Lauren Herschel, from Calgary, Alberta, Canada, is no stranger to grief. Both of her parents have passed and she has muddled through many seasons of life, like Christmas, with mixed feelings of sorrow and joy.
Shortly after Christmas 2017, Herschel shared a piece of advice she received from her doctor: the “ball and the box” analogy. The simple but effective drawing explains how grief behaves in the lives of many people.
After what has been a surprisingly okayish Christmas, I had a moment today in SuperStore. Saw a lady who reminded me of my 92yo grandma, who even in the early stages of dementia, completely understood that my mom died.

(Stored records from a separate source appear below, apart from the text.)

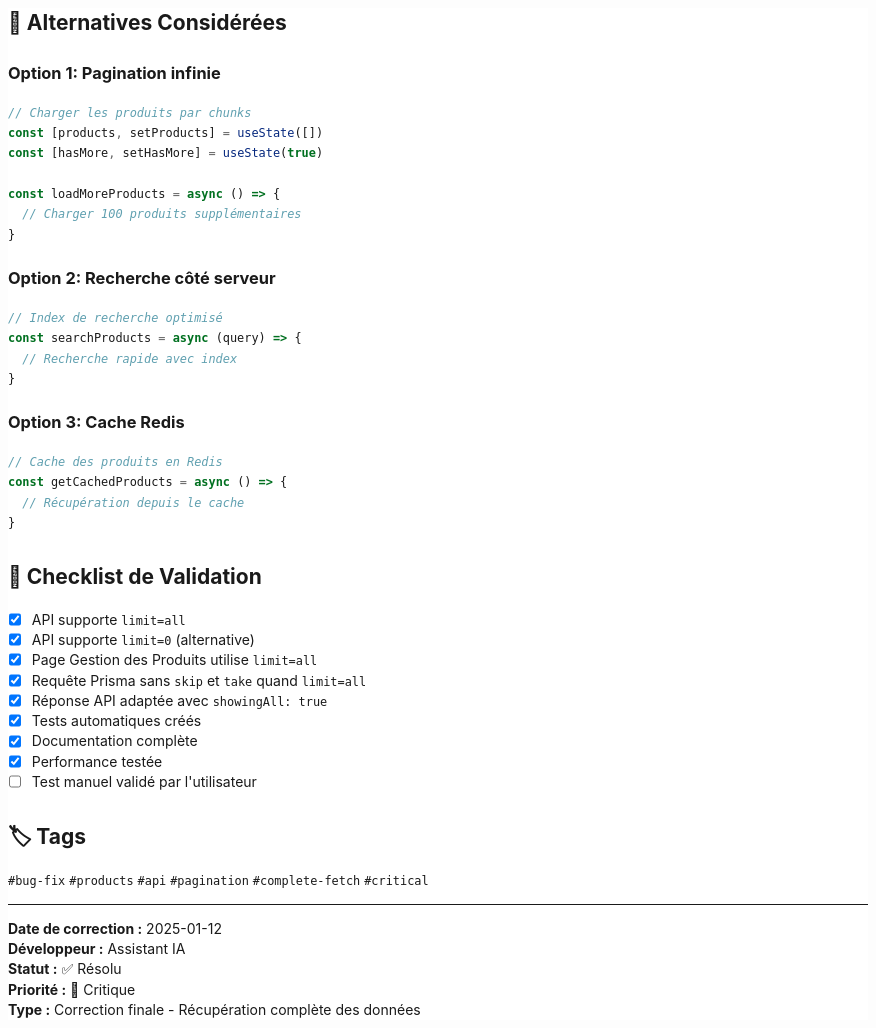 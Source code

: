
 ```typescript
```

## 🔮 Alternatives Considérées

### Option 1: Pagination infinie
```typescript
// Charger les produits par chunks
const [products, setProducts] = useState([])
const [hasMore, setHasMore] = useState(true)

const loadMoreProducts = async () => {
  // Charger 100 produits supplémentaires
}
```

### Option 2: Recherche côté serveur
```typescript
// Index de recherche optimisé
const searchProducts = async (query) => {
  // Recherche rapide avec index
}
```

### Option 3: Cache Redis
```typescript
// Cache des produits en Redis
const getCachedProducts = async () => {
  // Récupération depuis le cache
}
```

## 📝 Checklist de Validation

- [x] API supporte `limit=all`
- [x] API supporte `limit=0` (alternative)
- [x] Page Gestion des Produits utilise `limit=all`
- [x] Requête Prisma sans `skip` et `take` quand `limit=all`
- [x] Réponse API adaptée avec `showingAll: true`
- [x] Tests automatiques créés
- [x] Documentation complète
- [x] Performance testée
- [ ] Test manuel validé par l'utilisateur

## 🏷️ Tags

`#bug-fix` `#products` `#api` `#pagination` `#complete-fetch` `#critical`

---

**Date de correction :** 2025-01-12  
**Développeur :** Assistant IA  
**Statut :** ✅ Résolu  
**Priorité :** 🔴 Critique  
**Type :** Correction finale - Récupération complète des données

I thought I’d share the Ball in the Box analogy my Dr told me pic.twitter.com/YfFT26ffU8— Lauren Herschel (@LaurenHerschel) December 29, 2017
Herschel explained that grief is like a box with two objects inside: a ball and a pain button.
“In the beginning, the ball is huge. You can’t move the box without the ball hitting the pain button,” Herschel wrote.
“It rattles around on its own in there and hits the button over and over.
“You can’t control it — it just keeps hurting. Sometimes it seems unrelenting.”
In the beginning, the ball is huge. You can’t move the box without the ball hitting the pain button. It rattles around on its own in there and hits the button over and over. You can’t control it – it just keeps hurting. Sometimes it seems unrelenting. pic.twitter.com/Wcas2p4vab
— Lauren Herschel (@LaurenHerschel) December 29, 2017
Over time, the ball begins to shrink. The ball does not hit the pain button as often as before, giving us more time to function in life in between episodes of grief.
But when the ball does press the pain button, it hurts just as much.
Over time, the ball gets smaller. It hits the button less and less but when it does, it hurts just as much. It’s better because you can function day to day more easily. But the downside is that the ball randomly hits that button when you least expect it. pic.twitter.com/fevAttojBg
— Lauren Herschel (@LaurenHerschel) December 29, 2017
“It’s better because you can function day to day more easily,” Herschel wrote. “But the downside is that the ball randomly hits that button when you least expect it.”
“For most people, the ball never really goes away. It might hit less and less and you have more time to recover between hits, unlike when the ball was still giant.”
Herschel’s explanation resonated with people, as many were able to understand their grief in a simple way and talk about it openly.
Herschel understands that talking about grief is not easy, but she is glad people are having the conversation.
“I think we absolutely need to talk about grief and death more,” Herschel told Bored Panda.
“It is normal, yet so many people feel like they can’t talk about it, or can only talk about it for a short prescribed period right after someone passes. But grief is a longer journey than that.”